## What the exercise asks
Gather, from the listing beneath this task, every line holding the string "billion".

## Exercise material
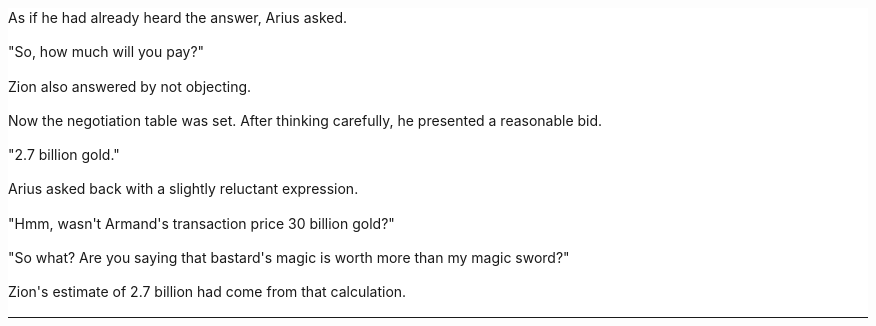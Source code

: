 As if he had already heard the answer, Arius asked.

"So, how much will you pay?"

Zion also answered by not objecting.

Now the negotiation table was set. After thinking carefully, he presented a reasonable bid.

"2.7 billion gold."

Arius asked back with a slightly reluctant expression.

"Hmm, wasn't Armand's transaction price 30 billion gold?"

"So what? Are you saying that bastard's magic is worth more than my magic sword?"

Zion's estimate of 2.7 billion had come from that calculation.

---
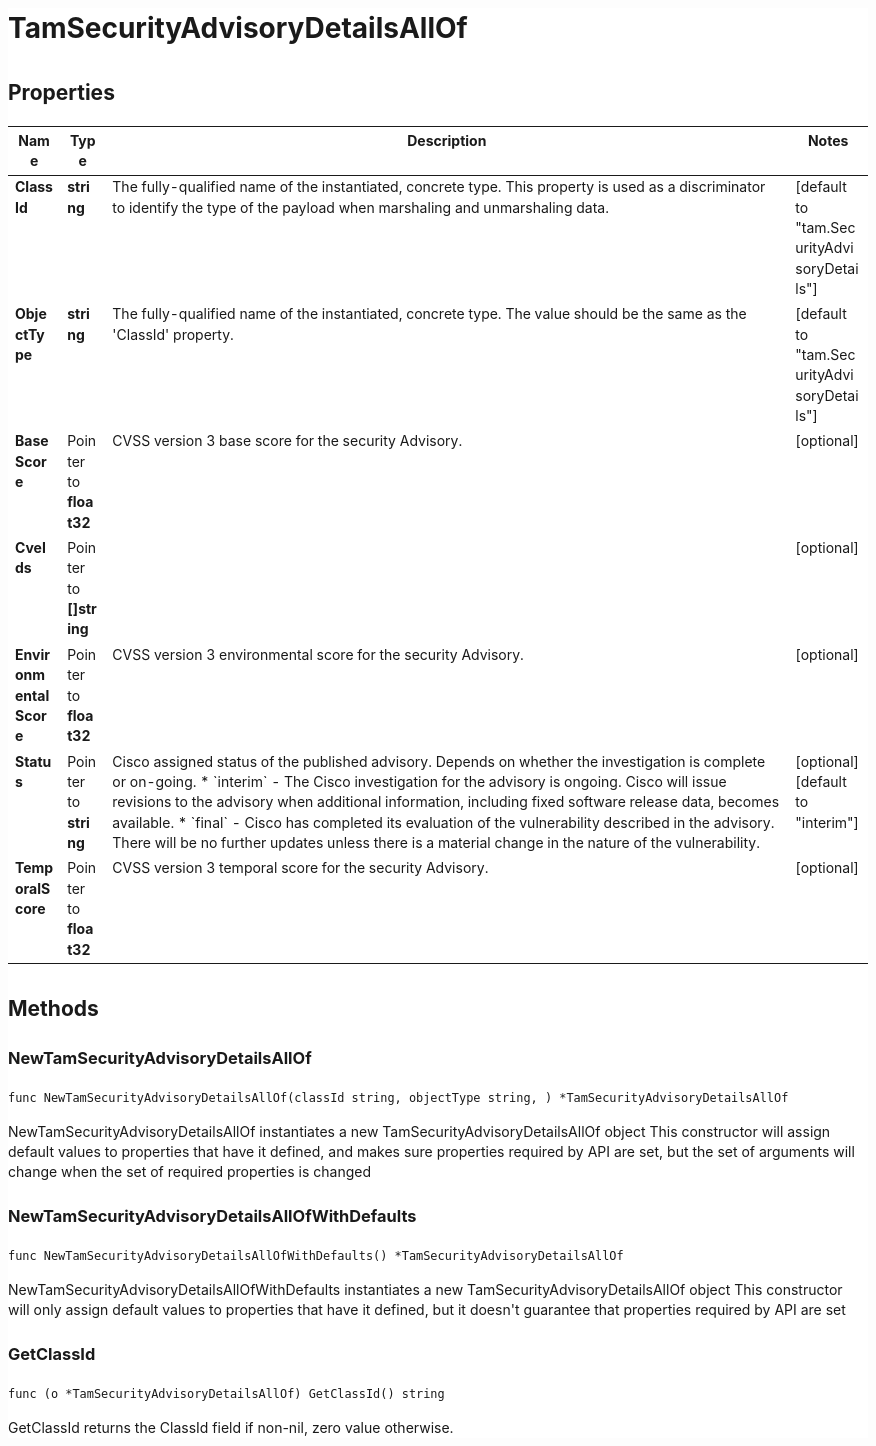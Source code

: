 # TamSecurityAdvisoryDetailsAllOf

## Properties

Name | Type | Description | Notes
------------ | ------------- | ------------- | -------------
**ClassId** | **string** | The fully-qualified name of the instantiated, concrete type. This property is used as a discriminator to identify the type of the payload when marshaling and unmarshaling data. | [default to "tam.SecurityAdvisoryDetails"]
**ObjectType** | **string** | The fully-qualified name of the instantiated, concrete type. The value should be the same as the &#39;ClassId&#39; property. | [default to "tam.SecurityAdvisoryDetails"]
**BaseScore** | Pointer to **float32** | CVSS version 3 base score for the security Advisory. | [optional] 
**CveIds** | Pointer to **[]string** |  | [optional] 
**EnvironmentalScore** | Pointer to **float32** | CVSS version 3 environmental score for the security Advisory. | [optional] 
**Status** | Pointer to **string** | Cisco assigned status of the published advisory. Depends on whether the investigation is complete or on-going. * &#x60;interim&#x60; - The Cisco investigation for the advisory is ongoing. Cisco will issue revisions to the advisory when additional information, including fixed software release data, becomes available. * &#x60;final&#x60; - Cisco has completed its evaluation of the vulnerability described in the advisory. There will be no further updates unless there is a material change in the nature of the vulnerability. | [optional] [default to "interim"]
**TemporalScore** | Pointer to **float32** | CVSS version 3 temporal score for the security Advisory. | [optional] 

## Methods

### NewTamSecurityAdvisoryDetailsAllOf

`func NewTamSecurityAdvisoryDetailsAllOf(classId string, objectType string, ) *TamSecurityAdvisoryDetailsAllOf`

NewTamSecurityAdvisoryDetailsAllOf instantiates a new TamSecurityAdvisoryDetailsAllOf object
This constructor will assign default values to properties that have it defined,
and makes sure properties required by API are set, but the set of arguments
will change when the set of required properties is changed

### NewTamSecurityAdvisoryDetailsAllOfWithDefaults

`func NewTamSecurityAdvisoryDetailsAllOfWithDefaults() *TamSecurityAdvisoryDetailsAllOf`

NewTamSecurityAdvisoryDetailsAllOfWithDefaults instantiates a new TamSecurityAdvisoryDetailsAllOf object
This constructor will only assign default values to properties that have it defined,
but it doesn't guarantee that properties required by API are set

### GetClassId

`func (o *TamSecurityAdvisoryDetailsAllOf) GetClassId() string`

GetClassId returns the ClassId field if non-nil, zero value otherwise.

## Solution to the exercise
"2.7 billion gold."
"Hmm, wasn't Armand's transaction price 30 billion gold?"
Zion's estimate of 2.7 billion had come from that calculation.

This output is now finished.